Closed drpjm closed 6 days ago
Hi @drpjm is this from PyPI or compiled from main?
@ProfFan I tried to build from source and also use PyPI.
Coming very late to this conversation. I did most of the book using python 3.9, and there all tests succeed. But I am seeing segfaults with 3.12. I will try 3.10 and then 3.11, and see whether I can track down the issue.
Python 3.10 works (at least all tests pass without segfault)
OK, repro with Python 3.11.9:
(py311) (gtbook) FranksVrdantMac:build dellaert$ make python-test
[ 17%] Built target cephes-gtsam
[ 32%] Built target metis-gtsam
[ 76%] Built target gtsam
[ 76%] Built target gtsam_unstable_header
[ 76%] Built target pybind_wrap_gtsam_unstable
[ 85%] Built target gtsam_unstable
[ 85%] Built target gtsam_unstable_py
[ 85%] Built target gtsam_header
[ 91%] Built target pybind_wrap_gtsam
[100%] Built target gtsam_py
Segmentation fault
@ProfFan @varunagrawal any ideas? Maybe we need to upgrade pybind?

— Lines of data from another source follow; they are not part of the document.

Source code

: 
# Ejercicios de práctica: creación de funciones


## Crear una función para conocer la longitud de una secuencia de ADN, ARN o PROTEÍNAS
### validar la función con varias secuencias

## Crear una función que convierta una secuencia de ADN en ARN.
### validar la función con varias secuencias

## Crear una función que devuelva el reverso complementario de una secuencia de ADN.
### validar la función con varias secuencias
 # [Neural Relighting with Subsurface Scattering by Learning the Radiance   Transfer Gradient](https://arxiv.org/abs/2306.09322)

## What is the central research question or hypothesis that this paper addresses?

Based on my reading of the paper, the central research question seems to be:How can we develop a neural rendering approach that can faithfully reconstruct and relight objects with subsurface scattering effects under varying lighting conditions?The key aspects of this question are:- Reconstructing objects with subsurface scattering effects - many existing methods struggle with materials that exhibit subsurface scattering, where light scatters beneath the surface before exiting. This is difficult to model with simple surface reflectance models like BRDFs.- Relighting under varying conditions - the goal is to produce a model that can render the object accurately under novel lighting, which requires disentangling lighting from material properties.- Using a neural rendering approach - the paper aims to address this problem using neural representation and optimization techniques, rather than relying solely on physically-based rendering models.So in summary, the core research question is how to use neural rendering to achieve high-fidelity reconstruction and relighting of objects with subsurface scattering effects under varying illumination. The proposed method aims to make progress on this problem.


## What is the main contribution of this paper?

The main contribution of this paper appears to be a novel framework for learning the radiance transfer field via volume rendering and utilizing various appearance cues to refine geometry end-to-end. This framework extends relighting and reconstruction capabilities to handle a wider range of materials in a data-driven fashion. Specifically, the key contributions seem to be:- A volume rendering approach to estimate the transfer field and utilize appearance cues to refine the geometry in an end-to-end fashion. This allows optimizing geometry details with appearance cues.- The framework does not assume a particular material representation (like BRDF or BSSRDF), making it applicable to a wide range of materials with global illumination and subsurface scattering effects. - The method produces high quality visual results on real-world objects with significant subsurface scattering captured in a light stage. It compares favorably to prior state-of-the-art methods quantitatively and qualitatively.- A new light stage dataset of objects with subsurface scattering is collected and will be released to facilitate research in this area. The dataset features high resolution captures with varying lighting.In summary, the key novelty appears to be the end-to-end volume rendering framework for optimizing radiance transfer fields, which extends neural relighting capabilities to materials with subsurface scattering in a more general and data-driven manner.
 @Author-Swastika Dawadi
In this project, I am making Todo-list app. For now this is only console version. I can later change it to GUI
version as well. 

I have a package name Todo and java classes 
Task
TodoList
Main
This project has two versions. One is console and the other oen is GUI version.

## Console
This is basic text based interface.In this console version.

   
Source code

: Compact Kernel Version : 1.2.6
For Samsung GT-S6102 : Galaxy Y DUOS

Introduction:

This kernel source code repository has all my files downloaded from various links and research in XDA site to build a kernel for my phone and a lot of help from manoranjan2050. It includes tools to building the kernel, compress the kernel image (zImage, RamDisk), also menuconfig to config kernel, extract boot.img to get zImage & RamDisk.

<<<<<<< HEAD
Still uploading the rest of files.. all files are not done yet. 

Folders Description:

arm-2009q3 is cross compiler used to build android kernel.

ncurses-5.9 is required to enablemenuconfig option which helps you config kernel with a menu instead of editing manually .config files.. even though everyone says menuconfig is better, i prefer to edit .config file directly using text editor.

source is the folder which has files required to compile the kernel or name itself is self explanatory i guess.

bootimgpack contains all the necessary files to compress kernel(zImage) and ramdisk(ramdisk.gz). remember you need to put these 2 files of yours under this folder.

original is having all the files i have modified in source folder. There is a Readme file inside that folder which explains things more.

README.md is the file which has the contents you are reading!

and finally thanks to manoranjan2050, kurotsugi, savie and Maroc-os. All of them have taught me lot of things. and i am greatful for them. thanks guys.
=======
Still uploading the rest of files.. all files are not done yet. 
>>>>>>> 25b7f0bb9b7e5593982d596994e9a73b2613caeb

Might need to run the thing within LLDB and see what is happening
Would you be willing to upgrade pybind and give it a try?
I forget exactly where to do it, please put me on the review so I can do it the next time..l
I had upgraded Pybind11 2 months ago
https://github.com/borglab/wrap/pull/166
I'll take a closer look later today.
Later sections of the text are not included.